Having worked for more than four years on the Land Use and Circulation Element (LUCE) — a general plan update that will govern development in Santa Monica over the next 25 years — they’re billing the final two workshops on the voluminous document as a time for community members to celebrate the accomplishment, and to “see how your ideas have shaped the vision for the city’s future.”
The first workshop is scheduled for tonight at Lincoln Middle School, with another planned for later this month.
While planners are confident their draft version of the LUCE will move smoothly to the Planning Commission and then to the City Council for final approval this summer, not everyone is ready to raise a glass to the plan.
Comments on the environmental study that accompanied the LUCE from neighborhood groups and organizations like Santa Monicans for Renters’ Rights criticized the plan for being too lenient toward developers and for favoring commercial projects over housing.

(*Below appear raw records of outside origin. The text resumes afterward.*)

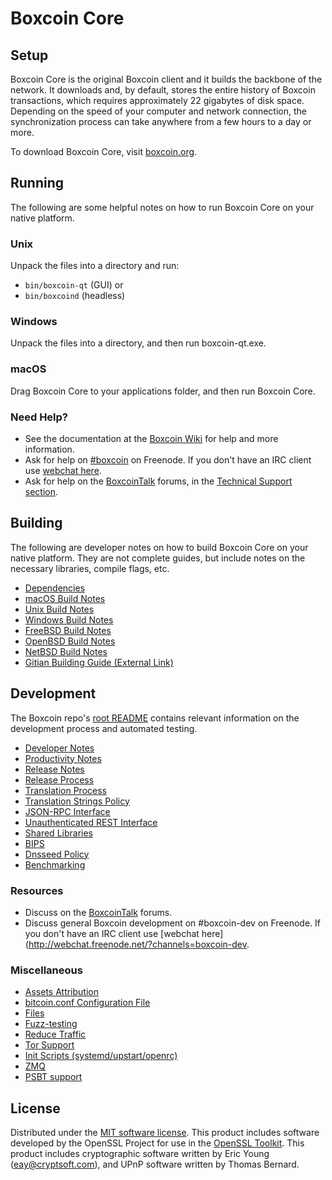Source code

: Boxcoin Core
=============

Setup
---------------------
Boxcoin Core is the original Boxcoin client and it builds the backbone of the network. It downloads and, by default, stores the entire history of Boxcoin transactions, which requires approximately 22 gigabytes of disk space. Depending on the speed of your computer and network connection, the synchronization process can take anywhere from a few hours to a day or more.

To download Boxcoin Core, visit [boxcoin.org](https://boxcoin.org/).

Running
---------------------
The following are some helpful notes on how to run Boxcoin Core on your native platform.

### Unix

Unpack the files into a directory and run:

- `bin/boxcoin-qt` (GUI) or
- `bin/boxcoind` (headless)

### Windows

Unpack the files into a directory, and then run boxcoin-qt.exe.

### macOS

Drag Boxcoin Core to your applications folder, and then run Boxcoin Core.

### Need Help?

* See the documentation at the [Boxcoin Wiki](https://boxcoin.info/)
for help and more information.
* Ask for help on [#boxcoin](http://webchat.freenode.net?channels=boxcoin) on Freenode. If you don't have an IRC client use [webchat here](http://webchat.freenode.net?channels=boxcoin).
* Ask for help on the [BoxcoinTalk](https://boxcointalk.io/) forums, in the [Technical Support section](https://boxcointalk.io/c/technical-support).

Building
---------------------
The following are developer notes on how to build Boxcoin Core on your native platform. They are not complete guides, but include notes on the necessary libraries, compile flags, etc.

- [Dependencies](dependencies.md)
- [macOS Build Notes](build-osx.md)
- [Unix Build Notes](build-unix.md)
- [Windows Build Notes](build-windows.md)
- [FreeBSD Build Notes](build-freebsd.md)
- [OpenBSD Build Notes](build-openbsd.md)
- [NetBSD Build Notes](build-netbsd.md)
- [Gitian Building Guide (External Link)](https://github.com/bitcoin-core/docs/blob/master/gitian-building.md)

Development
---------------------
The Boxcoin repo's [root README](/README.md) contains relevant information on the development process and automated testing.

- [Developer Notes](developer-notes.md)
- [Productivity Notes](productivity.md)
- [Release Notes](release-notes.md)
- [Release Process](release-process.md)
- [Translation Process](translation_process.md)
- [Translation Strings Policy](translation_strings_policy.md)
- [JSON-RPC Interface](JSON-RPC-interface.md)
- [Unauthenticated REST Interface](REST-interface.md)
- [Shared Libraries](shared-libraries.md)
- [BIPS](bips.md)
- [Dnsseed Policy](dnsseed-policy.md)
- [Benchmarking](benchmarking.md)

### Resources
* Discuss on the [BoxcoinTalk](https://boxcointalk.io/) forums.
* Discuss general Boxcoin development on #boxcoin-dev on Freenode. If you don't have an IRC client use [webchat here](http://webchat.freenode.net/?channels=boxcoin-dev.

### Miscellaneous
- [Assets Attribution](assets-attribution.md)
- [bitcoin.conf Configuration File](bitcoin-conf.md)
- [Files](files.md)
- [Fuzz-testing](fuzzing.md)
- [Reduce Traffic](reduce-traffic.md)
- [Tor Support](tor.md)
- [Init Scripts (systemd/upstart/openrc)](init.md)
- [ZMQ](zmq.md)
- [PSBT support](psbt.md)

License
---------------------
Distributed under the [MIT software license](/COPYING).
This product includes software developed by the OpenSSL Project for use in the [OpenSSL Toolkit](https://www.openssl.org/). This product includes
cryptographic software written by Eric Young ([eay@cryptsoft.com](mailto:eay@cryptsoft.com)), and UPnP software written by Thomas Bernard.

Gregg Heacock, a local activist who is leading the effort to re-establish a Mid-City neighborhood group, said concerns about LUCE and the amount of commercial development it would permit remain.
He said residents aren’t convinced that development agreements, which typically allow builders to construct extra square footage in exchange for providing “community benefits” like affordable housing and open space, are in their best interest. Development agreements are a key part of City Hall’s oversight of new projects under the LUCE.

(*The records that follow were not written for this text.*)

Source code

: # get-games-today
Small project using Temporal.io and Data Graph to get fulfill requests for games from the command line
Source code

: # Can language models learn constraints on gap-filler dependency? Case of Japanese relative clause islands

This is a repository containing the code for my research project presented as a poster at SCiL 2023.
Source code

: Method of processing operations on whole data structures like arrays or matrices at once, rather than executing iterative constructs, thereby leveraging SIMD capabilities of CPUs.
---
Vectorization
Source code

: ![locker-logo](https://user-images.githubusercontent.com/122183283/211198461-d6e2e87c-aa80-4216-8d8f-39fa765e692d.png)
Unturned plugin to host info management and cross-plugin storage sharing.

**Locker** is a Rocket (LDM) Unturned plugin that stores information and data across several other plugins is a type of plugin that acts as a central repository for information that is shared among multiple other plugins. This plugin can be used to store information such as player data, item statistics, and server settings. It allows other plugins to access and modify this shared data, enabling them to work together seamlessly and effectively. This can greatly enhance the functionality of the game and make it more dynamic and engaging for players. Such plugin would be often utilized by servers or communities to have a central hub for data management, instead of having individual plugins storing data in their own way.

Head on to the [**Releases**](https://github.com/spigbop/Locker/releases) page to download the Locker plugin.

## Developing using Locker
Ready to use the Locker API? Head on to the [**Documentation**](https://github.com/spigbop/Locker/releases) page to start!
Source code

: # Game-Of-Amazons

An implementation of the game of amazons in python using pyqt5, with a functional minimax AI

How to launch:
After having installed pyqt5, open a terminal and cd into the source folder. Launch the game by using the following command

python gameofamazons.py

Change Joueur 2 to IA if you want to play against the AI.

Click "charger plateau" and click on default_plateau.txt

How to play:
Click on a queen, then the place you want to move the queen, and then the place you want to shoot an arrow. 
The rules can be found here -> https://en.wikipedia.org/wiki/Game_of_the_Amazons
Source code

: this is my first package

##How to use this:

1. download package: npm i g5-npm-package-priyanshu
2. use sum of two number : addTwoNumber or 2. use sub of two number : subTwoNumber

“What we’re finding is that the community benefits so far have seemed rather bogus or so slight that they absolutely don’t make up for the problems that are inherent when you add more stories to buildings,” he said.

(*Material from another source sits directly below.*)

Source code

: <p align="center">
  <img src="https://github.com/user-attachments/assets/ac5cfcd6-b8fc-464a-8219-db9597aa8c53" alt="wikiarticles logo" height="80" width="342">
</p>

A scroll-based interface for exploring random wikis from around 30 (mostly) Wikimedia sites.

Even more than the content of LUCE, Heacock said residents are concerned about how — and whether — its rules will be enforced.
City Hall recently admitted it had failed to conduct required annual reviews of development agreements and filed a lawsuit against one developer, CSHV Arboretum LLC, alleging the developer failed to live up to its affordable housing commitments.
City Hall officials have said they are re-vamping their development agreement review process and have pledged to hold developers accountable. No plan to do so has yet come before the City Council, and at least one council member, Kevin McKeown, has said the development agreement review process should be codified in LUCE.
Others, like Zina Josephs, president of the group Friends of Sunset Park, believe the document has failed to address their most important concerns altogether.
The tens of thousands of additional car trips that would result from projects allowed under LUCE, Josephs said, would increase congestion on major north/south streets that cut through her neighborhood.
“We find that unacceptable,” she said.
Neighborhood groups aren’t the only ones who see room for improving the LUCE.
Gwynne Pugh, an architect and planning commissioner, said he believes “the major comprises have been made at this point,” though there are tweaks that he would like to see. Architects feel some building size limits are unduly restrictive and will make it difficult to design high quality projects, he said.
He said the fact that no group is entirely pleased with the draft LUCE is in the nature of the public process planners followed to formulate the document.
“This is really the end of a long process. It’s not like there hasn’t been a lot of input all along the line,” he said.
Planning Director Eileen Fogarty said while the workshops are “a celebration of getting to this point,” they’re also an opportunity for members of the public to have their voices heard. With the document almost finalized, she said it’s still important that the community weigh in on whether planners have appropriately addressed concerns raised during the drawn out process.